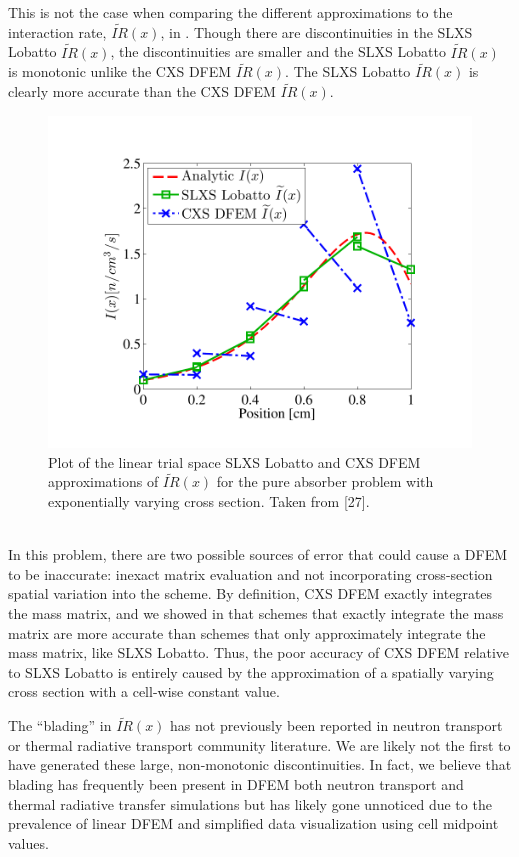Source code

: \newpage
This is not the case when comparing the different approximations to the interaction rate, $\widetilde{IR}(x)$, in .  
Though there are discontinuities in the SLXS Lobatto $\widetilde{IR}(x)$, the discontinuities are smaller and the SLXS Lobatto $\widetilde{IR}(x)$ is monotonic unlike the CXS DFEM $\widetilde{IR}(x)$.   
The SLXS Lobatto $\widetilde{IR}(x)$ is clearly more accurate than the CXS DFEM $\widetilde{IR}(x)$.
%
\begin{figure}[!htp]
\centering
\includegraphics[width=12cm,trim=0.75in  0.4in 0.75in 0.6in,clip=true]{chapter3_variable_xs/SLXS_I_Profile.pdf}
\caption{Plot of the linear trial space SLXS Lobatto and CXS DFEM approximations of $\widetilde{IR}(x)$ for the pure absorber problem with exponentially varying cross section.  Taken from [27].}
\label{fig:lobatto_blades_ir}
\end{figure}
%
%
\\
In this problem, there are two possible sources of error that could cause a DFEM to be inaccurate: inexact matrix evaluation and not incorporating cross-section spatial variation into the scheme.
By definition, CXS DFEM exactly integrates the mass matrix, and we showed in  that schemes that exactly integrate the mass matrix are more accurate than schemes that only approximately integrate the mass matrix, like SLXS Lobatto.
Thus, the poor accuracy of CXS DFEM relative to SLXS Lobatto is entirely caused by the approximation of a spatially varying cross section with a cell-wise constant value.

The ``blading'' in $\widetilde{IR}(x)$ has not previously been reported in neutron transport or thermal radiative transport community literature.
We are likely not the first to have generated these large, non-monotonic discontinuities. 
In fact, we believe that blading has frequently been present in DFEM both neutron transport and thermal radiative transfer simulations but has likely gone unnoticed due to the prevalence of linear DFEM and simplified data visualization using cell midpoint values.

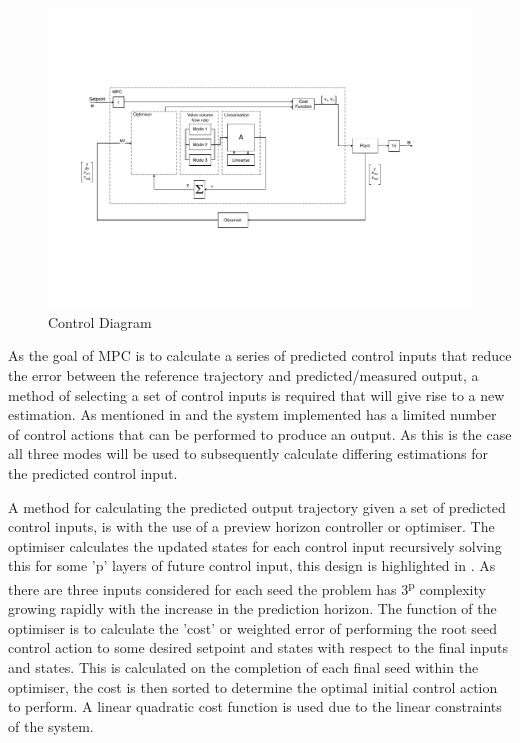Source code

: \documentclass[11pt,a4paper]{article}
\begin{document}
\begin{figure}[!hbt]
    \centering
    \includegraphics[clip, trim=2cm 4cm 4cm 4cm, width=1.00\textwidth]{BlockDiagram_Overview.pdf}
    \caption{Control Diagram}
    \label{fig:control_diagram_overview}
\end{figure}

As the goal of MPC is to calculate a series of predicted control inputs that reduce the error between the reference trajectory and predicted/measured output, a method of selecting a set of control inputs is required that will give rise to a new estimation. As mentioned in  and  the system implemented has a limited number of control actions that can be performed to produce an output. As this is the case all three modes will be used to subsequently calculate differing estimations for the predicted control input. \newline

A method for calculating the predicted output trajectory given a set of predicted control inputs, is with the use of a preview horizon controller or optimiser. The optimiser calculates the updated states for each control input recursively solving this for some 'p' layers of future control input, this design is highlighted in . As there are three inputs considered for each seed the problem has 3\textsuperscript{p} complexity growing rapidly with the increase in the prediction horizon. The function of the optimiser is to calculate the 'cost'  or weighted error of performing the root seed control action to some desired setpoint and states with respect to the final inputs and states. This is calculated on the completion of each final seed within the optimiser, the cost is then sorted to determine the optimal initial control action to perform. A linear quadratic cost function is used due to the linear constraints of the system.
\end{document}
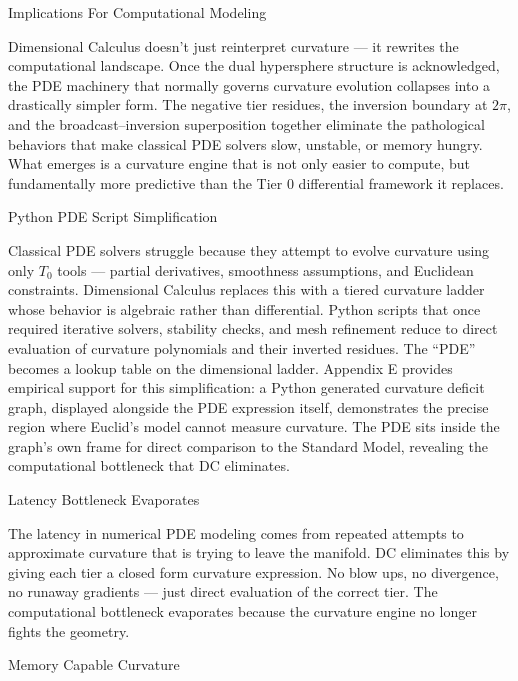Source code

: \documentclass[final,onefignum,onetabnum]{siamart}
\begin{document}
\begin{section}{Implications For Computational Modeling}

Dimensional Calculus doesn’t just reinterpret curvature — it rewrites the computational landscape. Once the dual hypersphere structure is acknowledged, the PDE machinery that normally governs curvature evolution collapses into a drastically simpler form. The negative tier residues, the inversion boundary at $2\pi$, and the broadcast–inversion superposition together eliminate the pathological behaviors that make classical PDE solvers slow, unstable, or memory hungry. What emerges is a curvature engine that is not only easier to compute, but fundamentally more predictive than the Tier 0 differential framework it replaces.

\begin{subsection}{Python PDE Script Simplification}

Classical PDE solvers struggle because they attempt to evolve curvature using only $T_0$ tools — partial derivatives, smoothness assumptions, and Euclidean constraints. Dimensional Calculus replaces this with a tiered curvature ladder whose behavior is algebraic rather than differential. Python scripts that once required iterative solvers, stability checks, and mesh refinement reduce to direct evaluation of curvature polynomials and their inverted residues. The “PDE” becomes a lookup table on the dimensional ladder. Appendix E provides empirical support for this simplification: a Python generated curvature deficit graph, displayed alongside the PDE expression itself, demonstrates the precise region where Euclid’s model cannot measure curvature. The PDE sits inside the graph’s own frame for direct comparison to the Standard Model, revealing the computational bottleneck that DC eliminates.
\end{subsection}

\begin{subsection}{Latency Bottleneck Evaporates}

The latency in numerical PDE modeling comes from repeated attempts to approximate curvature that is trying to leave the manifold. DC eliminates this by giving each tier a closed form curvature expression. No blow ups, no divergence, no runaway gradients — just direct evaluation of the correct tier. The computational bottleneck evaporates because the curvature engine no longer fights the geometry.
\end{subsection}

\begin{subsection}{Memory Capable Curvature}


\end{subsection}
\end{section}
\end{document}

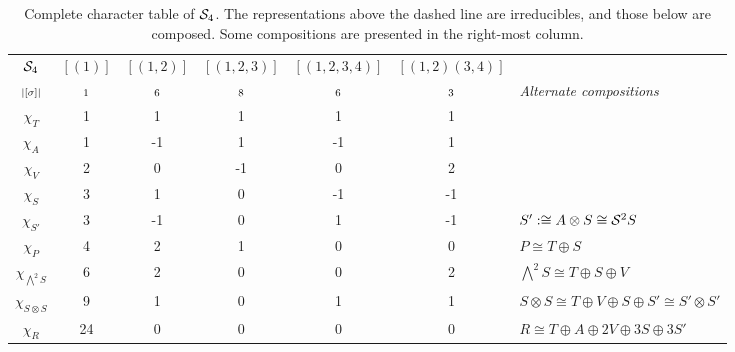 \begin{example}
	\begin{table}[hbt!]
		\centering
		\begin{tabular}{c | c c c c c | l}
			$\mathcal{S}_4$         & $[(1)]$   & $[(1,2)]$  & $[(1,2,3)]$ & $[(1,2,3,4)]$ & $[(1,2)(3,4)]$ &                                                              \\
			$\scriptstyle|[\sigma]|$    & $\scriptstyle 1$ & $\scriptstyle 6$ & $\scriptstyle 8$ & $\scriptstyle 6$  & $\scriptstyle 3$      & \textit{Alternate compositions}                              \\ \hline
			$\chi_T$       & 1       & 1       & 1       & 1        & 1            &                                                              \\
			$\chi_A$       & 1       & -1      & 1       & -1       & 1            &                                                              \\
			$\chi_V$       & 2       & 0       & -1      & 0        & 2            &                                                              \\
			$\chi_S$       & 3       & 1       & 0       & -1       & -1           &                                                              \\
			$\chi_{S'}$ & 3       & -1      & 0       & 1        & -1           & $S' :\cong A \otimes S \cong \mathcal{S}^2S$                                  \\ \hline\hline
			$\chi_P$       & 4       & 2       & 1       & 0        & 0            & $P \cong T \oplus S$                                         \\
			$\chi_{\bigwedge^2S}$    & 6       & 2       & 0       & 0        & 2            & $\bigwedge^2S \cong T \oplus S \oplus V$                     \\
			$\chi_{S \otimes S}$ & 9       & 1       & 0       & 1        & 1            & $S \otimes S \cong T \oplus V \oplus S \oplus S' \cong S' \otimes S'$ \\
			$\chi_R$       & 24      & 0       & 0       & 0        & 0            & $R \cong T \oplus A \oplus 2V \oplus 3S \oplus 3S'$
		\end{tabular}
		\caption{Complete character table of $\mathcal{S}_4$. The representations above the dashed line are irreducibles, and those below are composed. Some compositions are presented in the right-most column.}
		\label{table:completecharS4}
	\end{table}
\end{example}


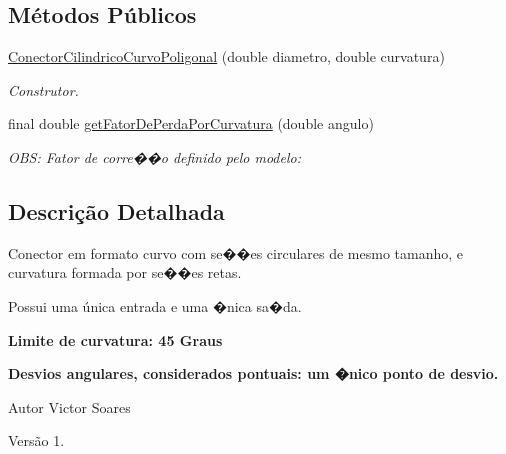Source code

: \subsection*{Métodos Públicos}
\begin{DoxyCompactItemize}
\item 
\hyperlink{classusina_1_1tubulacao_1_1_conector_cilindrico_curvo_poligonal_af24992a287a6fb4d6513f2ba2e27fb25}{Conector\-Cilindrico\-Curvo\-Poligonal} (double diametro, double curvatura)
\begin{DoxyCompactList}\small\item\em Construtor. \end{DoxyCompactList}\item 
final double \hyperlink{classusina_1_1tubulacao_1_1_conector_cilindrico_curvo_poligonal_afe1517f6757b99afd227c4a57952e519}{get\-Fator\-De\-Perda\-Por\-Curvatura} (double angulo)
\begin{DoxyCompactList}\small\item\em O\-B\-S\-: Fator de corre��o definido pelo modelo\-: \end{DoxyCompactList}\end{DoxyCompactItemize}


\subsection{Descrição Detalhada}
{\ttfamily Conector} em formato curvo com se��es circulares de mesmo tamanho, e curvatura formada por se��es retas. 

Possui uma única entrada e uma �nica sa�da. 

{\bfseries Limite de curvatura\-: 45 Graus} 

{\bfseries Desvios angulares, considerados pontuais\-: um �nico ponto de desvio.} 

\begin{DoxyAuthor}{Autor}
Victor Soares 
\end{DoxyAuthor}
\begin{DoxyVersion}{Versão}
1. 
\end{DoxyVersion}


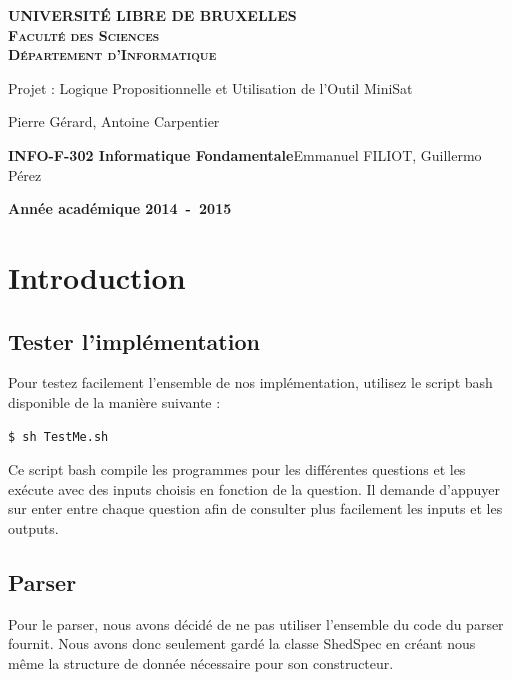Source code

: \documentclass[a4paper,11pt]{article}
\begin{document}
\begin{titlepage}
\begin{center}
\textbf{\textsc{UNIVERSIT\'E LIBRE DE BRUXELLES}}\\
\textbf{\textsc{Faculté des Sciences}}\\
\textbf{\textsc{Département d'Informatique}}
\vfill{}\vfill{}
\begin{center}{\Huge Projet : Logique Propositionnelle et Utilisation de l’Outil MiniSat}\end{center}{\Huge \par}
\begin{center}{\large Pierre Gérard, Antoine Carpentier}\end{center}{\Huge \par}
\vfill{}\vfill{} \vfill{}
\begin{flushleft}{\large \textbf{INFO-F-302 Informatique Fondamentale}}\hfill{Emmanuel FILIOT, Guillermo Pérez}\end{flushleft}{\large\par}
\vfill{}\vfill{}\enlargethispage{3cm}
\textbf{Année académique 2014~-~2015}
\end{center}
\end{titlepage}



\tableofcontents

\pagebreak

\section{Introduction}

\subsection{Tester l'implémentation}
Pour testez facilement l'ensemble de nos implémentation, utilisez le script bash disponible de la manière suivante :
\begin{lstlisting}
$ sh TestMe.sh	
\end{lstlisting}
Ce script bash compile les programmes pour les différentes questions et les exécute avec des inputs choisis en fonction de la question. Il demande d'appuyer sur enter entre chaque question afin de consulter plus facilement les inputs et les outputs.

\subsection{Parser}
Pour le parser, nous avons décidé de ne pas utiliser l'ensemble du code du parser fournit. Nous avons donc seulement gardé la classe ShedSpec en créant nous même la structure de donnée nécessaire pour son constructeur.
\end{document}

Task description:
If the word "likely" appears in a line above, copy that line.

Result for this task:
We are likely not the first to have generated these large, non-monotonic discontinuities. 
In fact, we believe that blading has frequently been present in DFEM both neutron transport and thermal radiative transfer simulations but has likely gone unnoticed due to the prevalence of linear DFEM and simplified data visualization using cell midpoint values.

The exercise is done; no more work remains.